WHAT THIS TASK INVOLVES
When scanning the data, count every line with "然后单击" in it, and report only the resulting number.

Content starts

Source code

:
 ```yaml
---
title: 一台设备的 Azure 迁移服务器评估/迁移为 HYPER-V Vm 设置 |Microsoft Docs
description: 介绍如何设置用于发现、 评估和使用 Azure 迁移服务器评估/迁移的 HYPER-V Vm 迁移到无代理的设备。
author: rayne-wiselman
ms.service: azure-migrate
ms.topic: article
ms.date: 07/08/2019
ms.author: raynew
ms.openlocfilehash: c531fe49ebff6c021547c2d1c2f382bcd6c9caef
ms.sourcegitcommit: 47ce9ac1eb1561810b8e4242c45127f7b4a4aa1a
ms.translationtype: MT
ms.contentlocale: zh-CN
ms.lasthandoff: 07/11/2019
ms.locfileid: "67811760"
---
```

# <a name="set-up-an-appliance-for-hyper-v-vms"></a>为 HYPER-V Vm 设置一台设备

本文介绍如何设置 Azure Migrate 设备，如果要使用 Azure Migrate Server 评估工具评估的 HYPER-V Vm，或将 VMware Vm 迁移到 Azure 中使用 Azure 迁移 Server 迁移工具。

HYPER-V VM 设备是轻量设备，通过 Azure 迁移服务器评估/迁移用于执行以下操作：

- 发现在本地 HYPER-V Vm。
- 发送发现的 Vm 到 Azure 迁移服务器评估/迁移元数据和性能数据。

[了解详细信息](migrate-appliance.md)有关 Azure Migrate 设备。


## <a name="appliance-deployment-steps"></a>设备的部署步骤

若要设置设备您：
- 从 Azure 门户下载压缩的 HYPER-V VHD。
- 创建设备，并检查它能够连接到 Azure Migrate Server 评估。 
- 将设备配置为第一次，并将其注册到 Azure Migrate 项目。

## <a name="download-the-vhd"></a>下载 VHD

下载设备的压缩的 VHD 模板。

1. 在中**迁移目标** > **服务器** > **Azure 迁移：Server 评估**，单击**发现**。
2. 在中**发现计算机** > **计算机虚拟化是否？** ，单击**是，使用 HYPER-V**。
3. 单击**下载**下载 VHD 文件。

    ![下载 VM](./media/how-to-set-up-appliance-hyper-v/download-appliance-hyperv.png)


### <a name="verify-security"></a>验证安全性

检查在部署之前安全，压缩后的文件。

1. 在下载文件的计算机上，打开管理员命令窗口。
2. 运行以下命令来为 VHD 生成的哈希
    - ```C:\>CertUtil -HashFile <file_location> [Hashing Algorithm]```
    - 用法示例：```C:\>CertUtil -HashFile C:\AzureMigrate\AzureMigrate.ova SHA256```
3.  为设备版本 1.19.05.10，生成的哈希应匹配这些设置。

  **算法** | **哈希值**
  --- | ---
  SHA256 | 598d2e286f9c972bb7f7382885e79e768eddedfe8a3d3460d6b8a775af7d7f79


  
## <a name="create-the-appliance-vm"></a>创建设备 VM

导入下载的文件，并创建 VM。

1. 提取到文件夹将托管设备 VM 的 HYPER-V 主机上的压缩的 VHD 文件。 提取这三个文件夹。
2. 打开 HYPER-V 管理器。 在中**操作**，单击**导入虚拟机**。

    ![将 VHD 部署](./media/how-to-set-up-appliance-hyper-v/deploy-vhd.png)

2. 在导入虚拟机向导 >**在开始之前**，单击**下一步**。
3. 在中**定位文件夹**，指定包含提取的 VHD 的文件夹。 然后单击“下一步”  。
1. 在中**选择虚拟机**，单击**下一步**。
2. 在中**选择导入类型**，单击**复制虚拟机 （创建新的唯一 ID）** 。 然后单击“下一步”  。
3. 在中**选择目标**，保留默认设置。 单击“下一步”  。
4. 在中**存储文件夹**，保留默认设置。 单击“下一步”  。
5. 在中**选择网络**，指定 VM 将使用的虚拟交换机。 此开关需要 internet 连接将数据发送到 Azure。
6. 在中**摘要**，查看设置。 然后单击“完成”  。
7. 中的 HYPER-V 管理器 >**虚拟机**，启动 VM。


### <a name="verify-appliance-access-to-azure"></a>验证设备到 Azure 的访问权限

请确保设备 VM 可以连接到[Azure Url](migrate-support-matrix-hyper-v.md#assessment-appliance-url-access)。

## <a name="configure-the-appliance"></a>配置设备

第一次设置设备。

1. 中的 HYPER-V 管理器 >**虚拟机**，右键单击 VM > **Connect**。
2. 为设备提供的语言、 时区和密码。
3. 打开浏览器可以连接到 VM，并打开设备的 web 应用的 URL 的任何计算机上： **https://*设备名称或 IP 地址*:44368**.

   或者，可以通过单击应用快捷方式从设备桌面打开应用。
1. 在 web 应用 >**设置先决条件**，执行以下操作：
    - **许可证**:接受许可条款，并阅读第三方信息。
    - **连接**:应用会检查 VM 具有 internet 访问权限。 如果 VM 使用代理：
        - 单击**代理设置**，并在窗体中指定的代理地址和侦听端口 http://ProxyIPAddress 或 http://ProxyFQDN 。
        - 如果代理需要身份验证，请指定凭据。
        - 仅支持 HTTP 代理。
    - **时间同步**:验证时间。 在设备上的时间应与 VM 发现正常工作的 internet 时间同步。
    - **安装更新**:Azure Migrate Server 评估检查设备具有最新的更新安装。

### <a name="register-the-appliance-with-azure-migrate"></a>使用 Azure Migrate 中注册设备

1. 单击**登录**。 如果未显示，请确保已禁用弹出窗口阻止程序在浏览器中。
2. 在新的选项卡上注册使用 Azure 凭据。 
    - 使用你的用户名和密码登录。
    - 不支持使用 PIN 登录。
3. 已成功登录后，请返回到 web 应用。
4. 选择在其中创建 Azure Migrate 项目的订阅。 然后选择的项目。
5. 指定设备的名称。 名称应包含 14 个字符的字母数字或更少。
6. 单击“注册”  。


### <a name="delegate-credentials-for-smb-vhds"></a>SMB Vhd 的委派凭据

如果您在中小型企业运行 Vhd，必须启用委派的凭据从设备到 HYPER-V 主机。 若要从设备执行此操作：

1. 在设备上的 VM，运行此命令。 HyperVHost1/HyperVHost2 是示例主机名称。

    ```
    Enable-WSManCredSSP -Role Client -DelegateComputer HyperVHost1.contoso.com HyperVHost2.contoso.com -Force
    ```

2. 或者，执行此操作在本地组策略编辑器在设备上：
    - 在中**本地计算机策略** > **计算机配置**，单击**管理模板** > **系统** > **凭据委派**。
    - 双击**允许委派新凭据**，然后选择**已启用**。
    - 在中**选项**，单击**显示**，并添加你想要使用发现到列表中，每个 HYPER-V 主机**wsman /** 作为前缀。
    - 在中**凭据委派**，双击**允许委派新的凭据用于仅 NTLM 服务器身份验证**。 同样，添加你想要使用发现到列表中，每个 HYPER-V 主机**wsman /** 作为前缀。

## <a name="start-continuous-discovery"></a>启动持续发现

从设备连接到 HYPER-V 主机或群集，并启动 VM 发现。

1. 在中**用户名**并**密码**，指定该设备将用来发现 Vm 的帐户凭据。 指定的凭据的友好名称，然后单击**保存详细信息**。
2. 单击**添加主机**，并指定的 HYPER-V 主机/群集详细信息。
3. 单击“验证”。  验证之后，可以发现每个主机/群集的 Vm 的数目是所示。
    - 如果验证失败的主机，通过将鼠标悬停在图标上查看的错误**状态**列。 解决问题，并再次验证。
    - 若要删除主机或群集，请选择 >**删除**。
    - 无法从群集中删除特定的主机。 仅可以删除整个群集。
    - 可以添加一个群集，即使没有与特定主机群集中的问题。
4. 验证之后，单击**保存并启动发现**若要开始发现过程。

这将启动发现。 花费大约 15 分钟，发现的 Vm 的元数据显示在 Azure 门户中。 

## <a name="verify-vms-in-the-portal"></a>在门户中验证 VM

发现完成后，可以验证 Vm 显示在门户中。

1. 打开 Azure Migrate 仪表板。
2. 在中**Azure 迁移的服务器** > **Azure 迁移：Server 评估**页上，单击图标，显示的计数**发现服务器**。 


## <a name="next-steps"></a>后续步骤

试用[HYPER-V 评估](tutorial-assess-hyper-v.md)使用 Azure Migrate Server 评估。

Content ends

EXPECTED OUTPUT
4